Disillusioned's picture

From the beginning that DH and I have been together, we have always rotated families for Christmas Dinner, which always revolved around which year he had his daughters. So one year his daughters would be with BM on Christmas Eve and day, then with us in the afternoon and for Christmas dinner

On the alternating years we would have DH's daughters on Christmas eve and day, and then in the afternoon they would go to BM's...so regardless of whose year it was, both DH and BM always had the girls at some point on Christmas Day

So on the year's that we had DH's daughters, I always had Christmas dinner with DH's family, and on the years the girls were with their Mom for Christmas dinner, DH and I had Christmas dinner at my family's

Then one day BM just decided she would have Christmas dinner whenever, and it was up to the girls where they would go. The girls were adults then so no problem, DH and I continued to rotate. I always however went out of my way to try to arrange for DH and I to spend Christmas dinner with his family, if this is when his daughters decided they would have dinner with his family

Then YSD moved out west, and now comes home on average twice a year.

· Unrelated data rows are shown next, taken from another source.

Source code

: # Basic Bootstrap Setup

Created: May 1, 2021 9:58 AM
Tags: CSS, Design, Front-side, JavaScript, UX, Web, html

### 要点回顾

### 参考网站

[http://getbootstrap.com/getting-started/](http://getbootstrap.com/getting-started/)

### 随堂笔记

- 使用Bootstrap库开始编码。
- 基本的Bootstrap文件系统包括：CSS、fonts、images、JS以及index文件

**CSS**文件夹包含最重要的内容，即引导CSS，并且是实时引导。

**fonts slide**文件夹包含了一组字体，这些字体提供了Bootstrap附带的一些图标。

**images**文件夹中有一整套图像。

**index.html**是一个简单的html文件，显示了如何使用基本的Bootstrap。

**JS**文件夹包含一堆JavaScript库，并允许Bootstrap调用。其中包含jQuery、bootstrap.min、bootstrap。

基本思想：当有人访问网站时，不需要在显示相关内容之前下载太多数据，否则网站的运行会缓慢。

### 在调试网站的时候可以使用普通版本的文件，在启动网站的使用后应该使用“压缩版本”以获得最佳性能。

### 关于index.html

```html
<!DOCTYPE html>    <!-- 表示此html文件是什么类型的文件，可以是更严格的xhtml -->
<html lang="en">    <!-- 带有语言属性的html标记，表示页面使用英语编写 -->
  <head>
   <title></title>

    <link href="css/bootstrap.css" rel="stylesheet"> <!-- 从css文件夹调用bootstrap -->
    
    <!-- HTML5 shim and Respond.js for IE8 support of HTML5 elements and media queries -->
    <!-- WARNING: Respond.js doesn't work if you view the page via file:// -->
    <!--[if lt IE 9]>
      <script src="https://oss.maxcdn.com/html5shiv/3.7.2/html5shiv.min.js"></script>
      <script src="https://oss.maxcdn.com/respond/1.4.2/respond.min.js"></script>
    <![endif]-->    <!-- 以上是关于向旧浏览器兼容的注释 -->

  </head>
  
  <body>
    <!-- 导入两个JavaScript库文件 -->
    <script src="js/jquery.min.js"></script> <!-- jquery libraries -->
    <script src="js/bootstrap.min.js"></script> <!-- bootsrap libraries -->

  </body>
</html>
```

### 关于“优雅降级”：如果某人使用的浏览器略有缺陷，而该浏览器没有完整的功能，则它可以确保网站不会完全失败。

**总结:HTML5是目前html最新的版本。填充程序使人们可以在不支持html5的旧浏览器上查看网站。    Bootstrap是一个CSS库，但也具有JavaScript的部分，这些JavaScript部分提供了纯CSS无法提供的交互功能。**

I've continued to work around DH's life so for example, it was my turn last year to host my family's Christmas. I hosted on Boxing Day, which actually put some of my siblings out, so that we could once again spend it with DH's family on Christmas Day dinner, even though technically it was our turn to see my family. This caused me some grief with my family, but I thought it's so important for DH to have Christmas dinner with YSD, and he doesn't see her every day, so I tended to always try to cater to him and her where I could

So, today DH gets a text message from YSD asking if we are spending Christmas dinner this year with my family, or with their side

I assume this means she wants to spend Christmas dinner with DH's family. I was as always going to find out whose turn on my family's side was hosting and which day, to do my best to accommodate DH, so he can have Xmas dinner with YSD

THEN however, before I had a chance, Dh suggests to me that we should be having Christmas dinner with his family again, because we should be spending it with YSD....he says it like it is absolutely selfish of me to even consider not spending Christmas dinner at his family's with YSD, and then justifies this that I see my family all the time, and he only sees his adult daughter a few weeks twice a year so in fact, we should spend EVERY Christmas dinner with his family from now on

So, I'm like, "let me get this straight - you're saying I should give up seeing my own family for Christmas dinner every single year, because your daughter only comes home twice a year, three weeks in the summer and three weeks over Christmas and therefore every single Christmas dinner should be spent with her at your family each and every time she decides to have Christmas dinner with your family (which is usually the case because BM prefers to have Xmas dinner on Christmas Eve instead)

DH says yes, this is correct. He again says that we see my family all the time, so what's the big deal if we don't have Christmas dinner together, as in ever????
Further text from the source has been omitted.